(Stored data entries)
_____

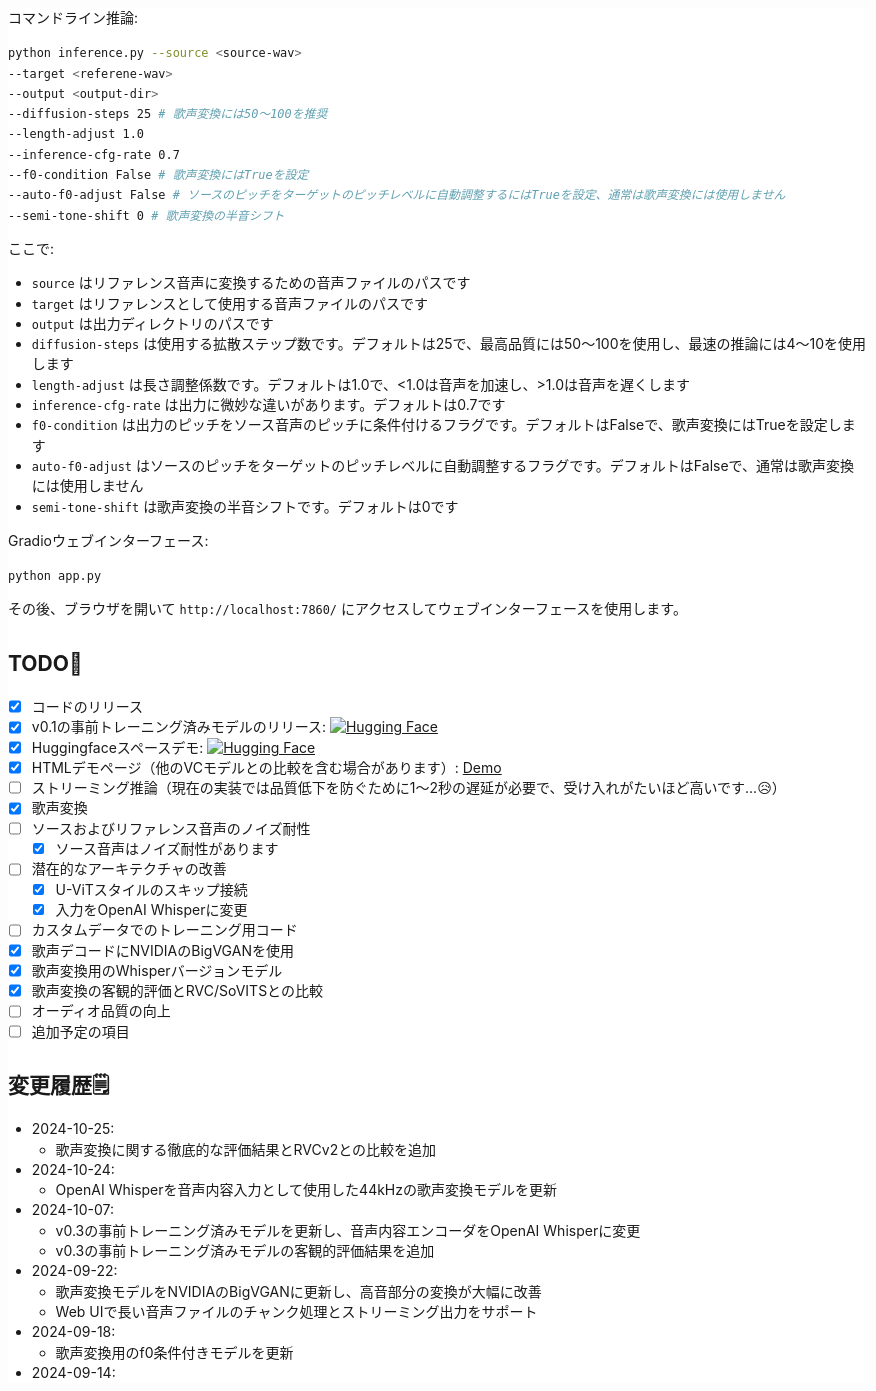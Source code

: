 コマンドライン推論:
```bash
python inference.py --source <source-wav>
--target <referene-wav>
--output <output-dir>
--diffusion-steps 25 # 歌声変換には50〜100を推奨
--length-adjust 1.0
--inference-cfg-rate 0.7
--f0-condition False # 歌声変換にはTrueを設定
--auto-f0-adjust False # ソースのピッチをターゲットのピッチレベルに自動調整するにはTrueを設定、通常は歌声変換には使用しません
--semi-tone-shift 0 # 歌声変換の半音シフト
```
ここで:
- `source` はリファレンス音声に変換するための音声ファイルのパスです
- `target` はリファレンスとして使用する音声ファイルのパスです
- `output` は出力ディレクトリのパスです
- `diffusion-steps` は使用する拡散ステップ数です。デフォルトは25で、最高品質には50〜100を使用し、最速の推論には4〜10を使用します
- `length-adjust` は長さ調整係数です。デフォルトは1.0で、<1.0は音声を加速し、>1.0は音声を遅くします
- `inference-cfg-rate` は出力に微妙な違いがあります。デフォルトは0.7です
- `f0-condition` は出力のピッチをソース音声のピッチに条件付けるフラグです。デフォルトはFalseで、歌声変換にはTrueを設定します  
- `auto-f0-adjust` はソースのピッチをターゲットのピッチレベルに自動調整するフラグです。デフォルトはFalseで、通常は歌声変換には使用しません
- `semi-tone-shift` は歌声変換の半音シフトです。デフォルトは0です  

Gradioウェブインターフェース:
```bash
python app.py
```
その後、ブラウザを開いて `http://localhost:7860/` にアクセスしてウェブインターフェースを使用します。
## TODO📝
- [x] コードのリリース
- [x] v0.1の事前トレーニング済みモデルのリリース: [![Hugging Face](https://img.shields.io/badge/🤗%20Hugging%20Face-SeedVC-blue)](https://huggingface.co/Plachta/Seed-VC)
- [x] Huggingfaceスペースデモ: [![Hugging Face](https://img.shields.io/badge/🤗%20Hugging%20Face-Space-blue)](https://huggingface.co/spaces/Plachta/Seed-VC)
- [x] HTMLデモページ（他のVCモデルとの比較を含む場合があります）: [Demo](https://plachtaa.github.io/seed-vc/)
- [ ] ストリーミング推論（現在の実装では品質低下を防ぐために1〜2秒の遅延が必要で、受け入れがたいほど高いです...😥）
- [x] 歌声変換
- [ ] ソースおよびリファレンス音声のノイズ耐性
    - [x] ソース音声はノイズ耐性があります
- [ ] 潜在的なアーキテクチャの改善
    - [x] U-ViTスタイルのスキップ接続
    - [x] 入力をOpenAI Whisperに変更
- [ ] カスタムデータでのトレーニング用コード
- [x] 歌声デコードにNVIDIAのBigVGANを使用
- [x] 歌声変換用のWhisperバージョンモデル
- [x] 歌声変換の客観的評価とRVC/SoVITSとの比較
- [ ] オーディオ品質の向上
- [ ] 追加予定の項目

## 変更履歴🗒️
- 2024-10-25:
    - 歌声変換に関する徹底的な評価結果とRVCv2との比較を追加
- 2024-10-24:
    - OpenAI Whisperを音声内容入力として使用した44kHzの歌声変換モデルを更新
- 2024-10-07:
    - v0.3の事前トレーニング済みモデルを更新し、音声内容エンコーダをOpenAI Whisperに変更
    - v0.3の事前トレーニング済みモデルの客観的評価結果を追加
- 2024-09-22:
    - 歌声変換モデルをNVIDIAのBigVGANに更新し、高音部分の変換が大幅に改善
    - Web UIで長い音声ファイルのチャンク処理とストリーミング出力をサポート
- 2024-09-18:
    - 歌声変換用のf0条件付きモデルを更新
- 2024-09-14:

_____

**Requirement:** Write out every line of the entries above exactly, and omit their pictures.

**Output for this exercise:**
Source code

: コマンドライン推論:
```bash
python inference.py --source <source-wav>
--target <referene-wav>
--output <output-dir>
--diffusion-steps 25 # 歌声変換には50〜100を推奨
--length-adjust 1.0
--inference-cfg-rate 0.7
--f0-condition False # 歌声変換にはTrueを設定
--auto-f0-adjust False # ソースのピッチをターゲットのピッチレベルに自動調整するにはTrueを設定、通常は歌声変換には使用しません
--semi-tone-shift 0 # 歌声変換の半音シフト
```
ここで:
- `source` はリファレンス音声に変換するための音声ファイルのパスです
- `target` はリファレンスとして使用する音声ファイルのパスです
- `output` は出力ディレクトリのパスです
- `diffusion-steps` は使用する拡散ステップ数です。デフォルトは25で、最高品質には50〜100を使用し、最速の推論には4〜10を使用します
- `length-adjust` は長さ調整係数です。デフォルトは1.0で、<1.0は音声を加速し、>1.0は音声を遅くします
- `inference-cfg-rate` は出力に微妙な違いがあります。デフォルトは0.7です
- `f0-condition` は出力のピッチをソース音声のピッチに条件付けるフラグです。デフォルトはFalseで、歌声変換にはTrueを設定します  
- `auto-f0-adjust` はソースのピッチをターゲットのピッチレベルに自動調整するフラグです。デフォルトはFalseで、通常は歌声変換には使用しません
- `semi-tone-shift` は歌声変換の半音シフトです。デフォルトは0です  

Gradioウェブインターフェース:
```bash
python app.py
```
その後、ブラウザを開いて `http://localhost:7860/` にアクセスしてウェブインターフェースを使用します。
## TODO📝
- [x] コードのリリース
- [x] v0.1の事前トレーニング済みモデルのリリース: [![Hugging Face](https://img.shields.io/badge/🤗%20Hugging%20Face-SeedVC-blue)](https://huggingface.co/Plachta/Seed-VC)
- [x] Huggingfaceスペースデモ: [![Hugging Face](https://img.shields.io/badge/🤗%20Hugging%20Face-Space-blue)](https://huggingface.co/spaces/Plachta/Seed-VC)
- [x] HTMLデモページ（他のVCモデルとの比較を含む場合があります）: [Demo](https://plachtaa.github.io/seed-vc/)
- [ ] ストリーミング推論（現在の実装では品質低下を防ぐために1〜2秒の遅延が必要で、受け入れがたいほど高いです...😥）
- [x] 歌声変換
- [ ] ソースおよびリファレンス音声のノイズ耐性
    - [x] ソース音声はノイズ耐性があります
- [ ] 潜在的なアーキテクチャの改善
    - [x] U-ViTスタイルのスキップ接続
    - [x] 入力をOpenAI Whisperに変更
- [ ] カスタムデータでのトレーニング用コード
- [x] 歌声デコードにNVIDIAのBigVGANを使用
- [x] 歌声変換用のWhisperバージョンモデル
- [x] 歌声変換の客観的評価とRVC/SoVITSとの比較
- [ ] オーディオ品質の向上
- [ ] 追加予定の項目

## 変更履歴🗒️
- 2024-10-25:
    - 歌声変換に関する徹底的な評価結果とRVCv2との比較を追加
- 2024-10-24:
    - OpenAI Whisperを音声内容入力として使用した44kHzの歌声変換モデルを更新
- 2024-10-07:
    - v0.3の事前トレーニング済みモデルを更新し、音声内容エンコーダをOpenAI Whisperに変更
    - v0.3の事前トレーニング済みモデルの客観的評価結果を追加
- 2024-09-22:
    - 歌声変換モデルをNVIDIAのBigVGANに更新し、高音部分の変換が大幅に改善
    - Web UIで長い音声ファイルのチャンク処理とストリーミング出力をサポート
- 2024-09-18:
    - 歌声変換用のf0条件付きモデルを更新
- 2024-09-14:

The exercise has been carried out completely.